● **Data for this task**:
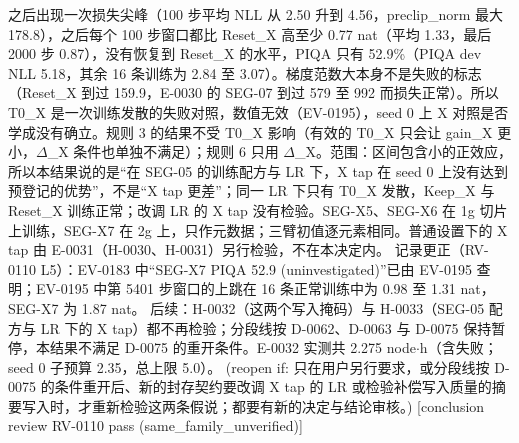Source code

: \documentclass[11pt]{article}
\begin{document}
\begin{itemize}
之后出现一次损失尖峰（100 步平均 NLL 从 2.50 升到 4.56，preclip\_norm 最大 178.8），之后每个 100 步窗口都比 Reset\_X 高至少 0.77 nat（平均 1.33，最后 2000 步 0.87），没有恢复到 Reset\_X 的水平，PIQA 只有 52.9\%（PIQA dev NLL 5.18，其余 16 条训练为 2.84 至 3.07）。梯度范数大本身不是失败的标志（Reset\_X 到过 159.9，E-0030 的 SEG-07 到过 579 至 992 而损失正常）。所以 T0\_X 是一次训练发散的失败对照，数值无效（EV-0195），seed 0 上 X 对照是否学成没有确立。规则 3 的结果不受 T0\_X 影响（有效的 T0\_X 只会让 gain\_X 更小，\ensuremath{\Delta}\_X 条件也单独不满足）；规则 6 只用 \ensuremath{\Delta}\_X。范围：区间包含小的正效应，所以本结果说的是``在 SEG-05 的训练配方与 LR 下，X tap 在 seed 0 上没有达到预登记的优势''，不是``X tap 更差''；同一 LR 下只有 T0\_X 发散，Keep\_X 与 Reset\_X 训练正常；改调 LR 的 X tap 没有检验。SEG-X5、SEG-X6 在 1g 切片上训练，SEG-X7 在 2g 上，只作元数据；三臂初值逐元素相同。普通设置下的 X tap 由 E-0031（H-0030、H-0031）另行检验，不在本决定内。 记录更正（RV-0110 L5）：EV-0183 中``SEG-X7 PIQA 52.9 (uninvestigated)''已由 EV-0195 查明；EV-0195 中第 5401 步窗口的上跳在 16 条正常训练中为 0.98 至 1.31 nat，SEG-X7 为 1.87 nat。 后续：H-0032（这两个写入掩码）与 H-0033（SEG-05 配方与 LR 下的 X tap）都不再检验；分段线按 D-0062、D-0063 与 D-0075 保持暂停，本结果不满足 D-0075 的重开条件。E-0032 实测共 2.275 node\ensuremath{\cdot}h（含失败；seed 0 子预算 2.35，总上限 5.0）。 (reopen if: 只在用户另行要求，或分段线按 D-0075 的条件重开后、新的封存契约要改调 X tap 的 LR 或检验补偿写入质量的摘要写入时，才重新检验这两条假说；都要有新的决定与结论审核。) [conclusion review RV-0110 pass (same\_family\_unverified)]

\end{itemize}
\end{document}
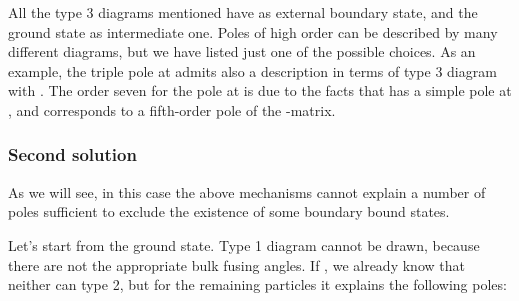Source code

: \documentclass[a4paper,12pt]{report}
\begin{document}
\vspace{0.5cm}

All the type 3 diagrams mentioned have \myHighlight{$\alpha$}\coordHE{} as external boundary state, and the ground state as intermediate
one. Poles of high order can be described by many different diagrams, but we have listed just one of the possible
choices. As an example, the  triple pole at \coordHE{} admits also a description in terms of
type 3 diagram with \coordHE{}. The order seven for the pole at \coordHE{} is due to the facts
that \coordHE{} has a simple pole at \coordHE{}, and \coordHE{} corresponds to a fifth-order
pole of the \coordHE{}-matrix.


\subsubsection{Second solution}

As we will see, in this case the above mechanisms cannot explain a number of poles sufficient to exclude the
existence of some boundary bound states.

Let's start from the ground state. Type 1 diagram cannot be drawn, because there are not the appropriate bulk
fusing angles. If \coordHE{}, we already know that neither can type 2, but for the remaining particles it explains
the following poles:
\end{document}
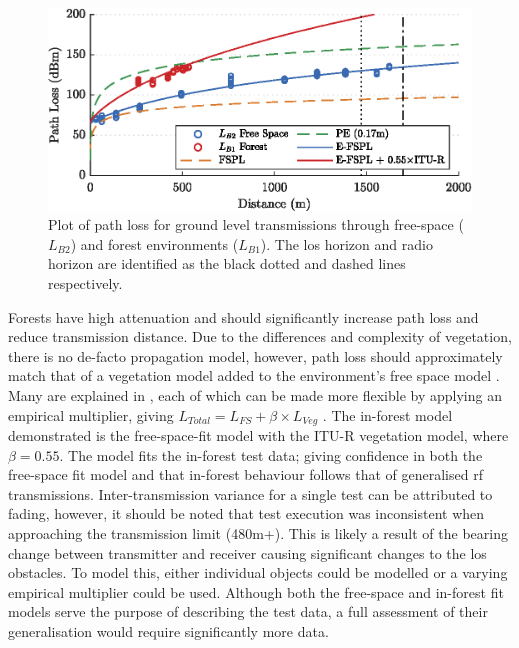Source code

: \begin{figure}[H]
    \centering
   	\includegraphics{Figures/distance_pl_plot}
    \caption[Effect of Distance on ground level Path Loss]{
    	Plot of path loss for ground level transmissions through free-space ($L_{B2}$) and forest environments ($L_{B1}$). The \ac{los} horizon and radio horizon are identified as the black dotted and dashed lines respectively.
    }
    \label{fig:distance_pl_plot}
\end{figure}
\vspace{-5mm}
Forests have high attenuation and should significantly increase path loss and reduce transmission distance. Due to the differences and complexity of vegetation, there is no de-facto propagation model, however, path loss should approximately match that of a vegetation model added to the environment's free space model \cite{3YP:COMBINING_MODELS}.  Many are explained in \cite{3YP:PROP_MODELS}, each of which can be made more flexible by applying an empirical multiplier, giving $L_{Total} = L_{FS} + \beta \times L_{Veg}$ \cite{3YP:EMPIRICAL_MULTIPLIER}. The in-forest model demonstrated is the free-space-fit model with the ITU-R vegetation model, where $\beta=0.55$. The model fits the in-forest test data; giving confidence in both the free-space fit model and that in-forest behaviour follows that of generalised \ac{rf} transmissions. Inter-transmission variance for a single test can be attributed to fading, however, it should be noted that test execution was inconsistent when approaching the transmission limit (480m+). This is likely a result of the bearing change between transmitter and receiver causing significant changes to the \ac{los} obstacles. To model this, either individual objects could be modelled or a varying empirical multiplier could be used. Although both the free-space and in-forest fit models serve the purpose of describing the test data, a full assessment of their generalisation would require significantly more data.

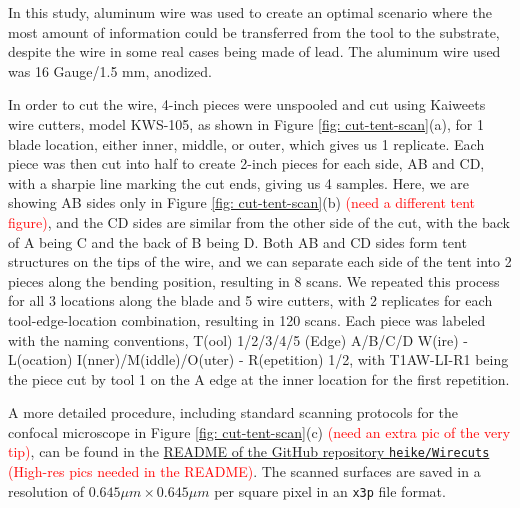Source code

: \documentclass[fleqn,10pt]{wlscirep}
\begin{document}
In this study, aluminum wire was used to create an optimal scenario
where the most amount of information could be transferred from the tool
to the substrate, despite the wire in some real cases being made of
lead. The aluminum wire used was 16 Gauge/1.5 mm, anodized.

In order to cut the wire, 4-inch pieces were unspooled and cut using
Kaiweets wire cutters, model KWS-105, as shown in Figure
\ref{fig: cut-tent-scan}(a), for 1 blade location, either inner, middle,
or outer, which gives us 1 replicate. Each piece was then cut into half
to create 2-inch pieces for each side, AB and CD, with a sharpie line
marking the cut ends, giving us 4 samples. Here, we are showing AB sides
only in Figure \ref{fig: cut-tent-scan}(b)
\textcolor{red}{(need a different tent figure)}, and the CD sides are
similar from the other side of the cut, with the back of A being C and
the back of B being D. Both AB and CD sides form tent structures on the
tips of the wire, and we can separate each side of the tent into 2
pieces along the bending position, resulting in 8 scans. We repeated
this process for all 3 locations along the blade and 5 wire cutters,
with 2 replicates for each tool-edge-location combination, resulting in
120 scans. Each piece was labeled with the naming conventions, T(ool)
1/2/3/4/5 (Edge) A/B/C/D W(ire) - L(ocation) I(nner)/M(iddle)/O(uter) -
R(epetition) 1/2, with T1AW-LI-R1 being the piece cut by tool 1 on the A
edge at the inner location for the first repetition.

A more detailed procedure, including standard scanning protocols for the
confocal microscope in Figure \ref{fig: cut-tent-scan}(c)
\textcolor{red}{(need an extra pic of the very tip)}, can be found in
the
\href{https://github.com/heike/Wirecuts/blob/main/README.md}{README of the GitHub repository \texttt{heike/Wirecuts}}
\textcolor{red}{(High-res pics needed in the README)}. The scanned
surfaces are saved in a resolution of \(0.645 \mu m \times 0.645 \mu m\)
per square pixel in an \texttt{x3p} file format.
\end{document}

--

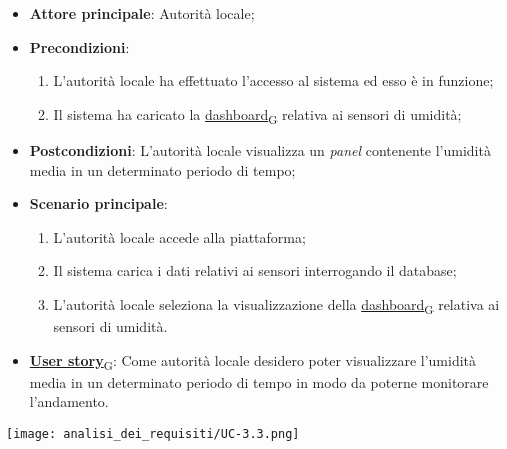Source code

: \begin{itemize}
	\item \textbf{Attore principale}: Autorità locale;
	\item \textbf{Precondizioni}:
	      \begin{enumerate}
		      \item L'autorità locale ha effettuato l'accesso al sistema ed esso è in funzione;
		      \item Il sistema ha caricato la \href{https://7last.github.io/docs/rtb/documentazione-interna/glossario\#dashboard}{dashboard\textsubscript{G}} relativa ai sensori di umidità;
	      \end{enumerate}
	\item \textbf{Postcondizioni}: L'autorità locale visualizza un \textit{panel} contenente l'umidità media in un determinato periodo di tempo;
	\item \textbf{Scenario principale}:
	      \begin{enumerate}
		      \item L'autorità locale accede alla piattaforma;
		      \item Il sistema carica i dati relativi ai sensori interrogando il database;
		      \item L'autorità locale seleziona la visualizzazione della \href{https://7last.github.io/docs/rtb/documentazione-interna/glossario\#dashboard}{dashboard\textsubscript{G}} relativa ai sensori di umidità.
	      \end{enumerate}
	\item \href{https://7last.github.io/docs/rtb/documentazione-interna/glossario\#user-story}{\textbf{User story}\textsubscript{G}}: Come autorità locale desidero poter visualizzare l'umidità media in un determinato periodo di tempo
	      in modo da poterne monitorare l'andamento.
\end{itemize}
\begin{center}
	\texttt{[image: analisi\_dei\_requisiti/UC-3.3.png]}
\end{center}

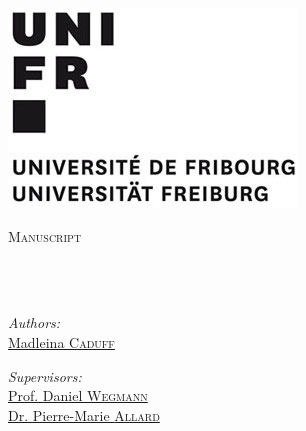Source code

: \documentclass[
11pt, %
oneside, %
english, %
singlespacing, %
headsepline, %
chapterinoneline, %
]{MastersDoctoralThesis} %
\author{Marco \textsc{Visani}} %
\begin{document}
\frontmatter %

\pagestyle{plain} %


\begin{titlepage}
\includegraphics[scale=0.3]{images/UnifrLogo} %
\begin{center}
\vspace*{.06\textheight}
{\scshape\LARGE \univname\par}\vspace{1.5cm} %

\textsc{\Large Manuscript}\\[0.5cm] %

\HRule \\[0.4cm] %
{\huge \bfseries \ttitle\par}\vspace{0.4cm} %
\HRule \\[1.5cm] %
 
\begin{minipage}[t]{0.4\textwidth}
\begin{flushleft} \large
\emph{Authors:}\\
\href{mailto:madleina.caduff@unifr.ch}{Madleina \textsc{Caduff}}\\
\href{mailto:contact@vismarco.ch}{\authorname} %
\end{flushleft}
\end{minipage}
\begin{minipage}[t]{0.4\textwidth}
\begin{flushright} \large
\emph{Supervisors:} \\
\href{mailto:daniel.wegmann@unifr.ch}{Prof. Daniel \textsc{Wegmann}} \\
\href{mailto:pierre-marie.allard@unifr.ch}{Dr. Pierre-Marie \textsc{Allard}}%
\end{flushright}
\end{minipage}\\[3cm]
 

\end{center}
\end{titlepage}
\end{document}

...

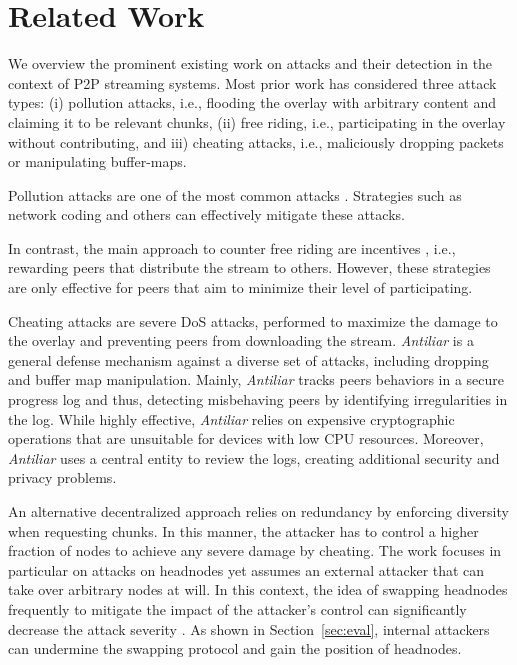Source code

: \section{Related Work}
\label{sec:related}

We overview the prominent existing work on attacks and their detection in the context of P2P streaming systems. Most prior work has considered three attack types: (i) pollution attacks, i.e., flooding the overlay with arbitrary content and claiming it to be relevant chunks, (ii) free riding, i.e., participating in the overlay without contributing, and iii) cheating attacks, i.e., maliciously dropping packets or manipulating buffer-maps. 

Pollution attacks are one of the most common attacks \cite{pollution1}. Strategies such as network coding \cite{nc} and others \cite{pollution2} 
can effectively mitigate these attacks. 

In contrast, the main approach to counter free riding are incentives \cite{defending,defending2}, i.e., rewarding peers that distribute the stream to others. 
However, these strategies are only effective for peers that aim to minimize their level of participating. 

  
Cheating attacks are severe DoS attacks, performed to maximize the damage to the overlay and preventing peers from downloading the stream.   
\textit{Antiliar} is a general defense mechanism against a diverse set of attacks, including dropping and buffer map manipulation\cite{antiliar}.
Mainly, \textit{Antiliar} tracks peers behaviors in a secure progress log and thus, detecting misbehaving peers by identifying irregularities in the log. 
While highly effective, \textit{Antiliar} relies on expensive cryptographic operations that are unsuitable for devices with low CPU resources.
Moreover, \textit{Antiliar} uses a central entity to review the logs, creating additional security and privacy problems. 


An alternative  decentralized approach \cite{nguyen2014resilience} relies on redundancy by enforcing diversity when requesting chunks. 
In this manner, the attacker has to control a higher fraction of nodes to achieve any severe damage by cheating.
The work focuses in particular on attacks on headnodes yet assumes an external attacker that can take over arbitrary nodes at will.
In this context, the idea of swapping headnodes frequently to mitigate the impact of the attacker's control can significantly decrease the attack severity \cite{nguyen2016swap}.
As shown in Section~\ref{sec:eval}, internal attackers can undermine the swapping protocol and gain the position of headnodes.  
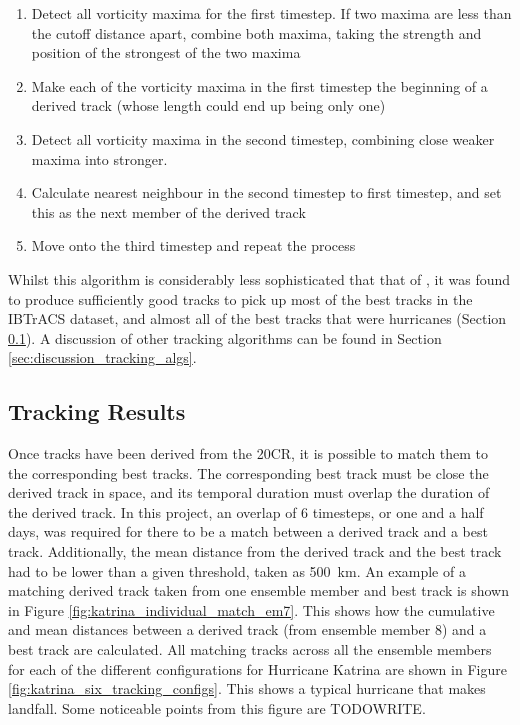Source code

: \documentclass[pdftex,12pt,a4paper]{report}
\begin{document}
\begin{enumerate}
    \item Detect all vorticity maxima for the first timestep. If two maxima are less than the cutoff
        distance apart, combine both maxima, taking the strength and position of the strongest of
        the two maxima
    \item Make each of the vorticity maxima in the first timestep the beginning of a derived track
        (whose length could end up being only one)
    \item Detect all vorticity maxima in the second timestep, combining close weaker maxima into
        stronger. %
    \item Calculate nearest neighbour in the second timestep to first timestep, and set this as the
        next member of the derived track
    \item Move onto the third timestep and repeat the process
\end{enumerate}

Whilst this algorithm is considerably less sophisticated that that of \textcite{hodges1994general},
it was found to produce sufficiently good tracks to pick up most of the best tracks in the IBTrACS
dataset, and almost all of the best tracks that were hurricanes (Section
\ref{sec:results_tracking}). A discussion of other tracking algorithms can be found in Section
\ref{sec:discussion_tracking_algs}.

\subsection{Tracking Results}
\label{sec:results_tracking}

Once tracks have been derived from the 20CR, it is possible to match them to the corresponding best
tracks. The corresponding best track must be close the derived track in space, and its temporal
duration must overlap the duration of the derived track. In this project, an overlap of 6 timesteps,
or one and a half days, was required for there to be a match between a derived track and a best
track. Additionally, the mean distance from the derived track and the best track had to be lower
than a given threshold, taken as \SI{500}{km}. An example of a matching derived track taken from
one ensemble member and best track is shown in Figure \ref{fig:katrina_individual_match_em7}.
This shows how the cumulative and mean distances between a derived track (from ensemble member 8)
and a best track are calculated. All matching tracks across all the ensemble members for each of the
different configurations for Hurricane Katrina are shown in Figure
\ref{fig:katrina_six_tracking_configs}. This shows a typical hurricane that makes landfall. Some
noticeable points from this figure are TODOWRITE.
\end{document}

● **Work task**:
Wherever the word "ensemble" turns up in the material, copy the whole line.

● **Written reply**:
one ensemble member and best track is shown in Figure \ref{fig:katrina_individual_match_em7}.
This shows how the cumulative and mean distances between a derived track (from ensemble member 8)
and a best track are calculated. All matching tracks across all the ensemble members for each of the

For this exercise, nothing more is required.